Hello,

I am trying to profile a function of OpenMx (http://openmx.psyc.virginia.edu) for CPU time. My operating system is OS X 10.10. OpenMx contains C++ and Fortran code. I have read the section regarding profiling compiled code in the manual (https://cran.r-project.org/doc/manuals/r-release/R-exts.html#Profiling-compiled-code). This section and this post (http://blog.fellstat.com/?p=337) lead me to try Instruments. Here is what I did:

-Opened Instruments
-Chose the Time Profiler Template
-Pressed Record
-Started my script using RStudio

The output of instruments looks like this: http://i.stack.imgur.com/aKIQm.jpg. The command line tool "sample" returns the same output

The problem is that it looks like "omxunsafedgemm_", the functions that consumes the vast majority of the time, would be called directly from the Main Thread. However, this is a low level Fortran function. It is always called by a C++ function called "omxDGEMM". In this example "omxDGEMM" is first called by "omxCallRamExpection" (so almost at the bottom of the call tree). The total time of "omxDGEMM" is 0. Thus, the profiling information is currently useless.

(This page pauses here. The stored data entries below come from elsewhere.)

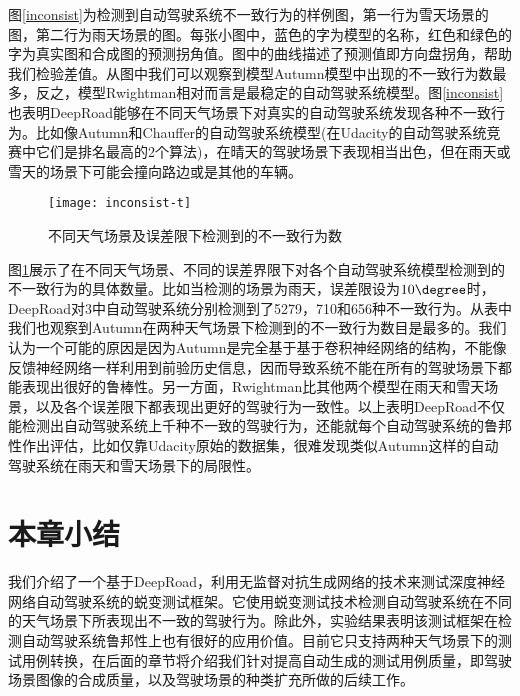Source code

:图\ref{inconsist}为检测到自动驾驶系统不一致行为的样例图，第一行为雪天场景的图，第二行为雨天场景的图。每张小图中，蓝色的字为模型的名称，红色和绿色的字为真实图和合成图的预测拐角值。图中的曲线描述了预测值即方向盘拐角，帮助我们检验差值。从图中我们可以观察到模型Autumn模型中出现的不一致行为数最多，反之，模型Rwightman相对而言是最稳定的自动驾驶系统模型。图\ref{inconsist}也表明DeepRoad能够在不同天气场景下对真实的自动驾驶系统发现各种不一致行为。比如像Autumn和Chauffer的自动驾驶系统模型(在Udacity的自动驾驶系统竞赛中它们是排名最高的2个算法)，在晴天的驾驶场景下表现相当出色，但在雨天或雪天的场景下可能会撞向路边或是其他的车辆。

\begin{figure}[]
    \centering
    \texttt{[image: inconsist-t]}
    \caption{不同天气场景及误差限下检测到的不一致行为数}
    \label{inconsist-t}
\end{figure}

图\ref{inconsist-t}展示了在不同天气场景、不同的误差界限下对各个自动驾驶系统模型检测到的不一致行为的具体数量。比如当检测的场景为雨天，误差限设为$10\degree$时，DeepRoad对3中自动驾驶系统分别检测到了5279，710和656种不一致行为。从表中我们也观察到Autumn在两种天气场景下检测到的不一致行为数目是最多的。我们认为一个可能的原因是因为Autumn是完全基于基于卷积神经网络的结构，不能像反馈神经网络一样利用到前验历史信息，因而导致系统不能在所有的驾驶场景下都能表现出很好的鲁棒性。另一方面，Rwightman比其他两个模型在雨天和雪天场景，以及各个误差限下都表现出更好的驾驶行为一致性。以上表明DeepRoad不仅能检测出自动驾驶系统上千种不一致的驾驶行为，还能就每个自动驾驶系统的鲁邦性作出评估，比如仅靠Udacity原始的数据集，很难发现类似Autumn这样的自动驾驶系统在雨天和雪天场景下的局限性。

\section{本章小结}

我们介绍了一个基于DeepRoad\cite{DeepRoad}，利用无监督对抗生成网络的技术来测试深度神经网络自动驾驶系统的蜕变测试框架。它使用蜕变测试技术检测自动驾驶系统在不同的天气场景下所表现出不一致的驾驶行为。除此外，实验结果表明该测试框架在检测自动驾驶系统鲁邦性上也有很好的应用价值。目前它只支持两种天气场景下的测试用例转换，在后面的章节将介绍我们针对提高自动生成的测试用例质量，即驾驶场景图像的合成质量，以及驾驶场景的种类扩充所做的后续工作。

In the original version of the package "omxDGEMM" is defined as inline. I changed this in the hope that it would resolve the issue. This was not the case. "omxunsafedgemm" is called by "omxDGEMM" like that

F77_CALL(omxunsafedgemm)(&transa, &transb,
                        &(nrow), &(ncol), &(nmid),
                        &alpha, a->data, &(a->leading),
b->data, &(b->leading),&beta, result->data, &(result->leading));

Any ideas how to obtain a sensible profiler output?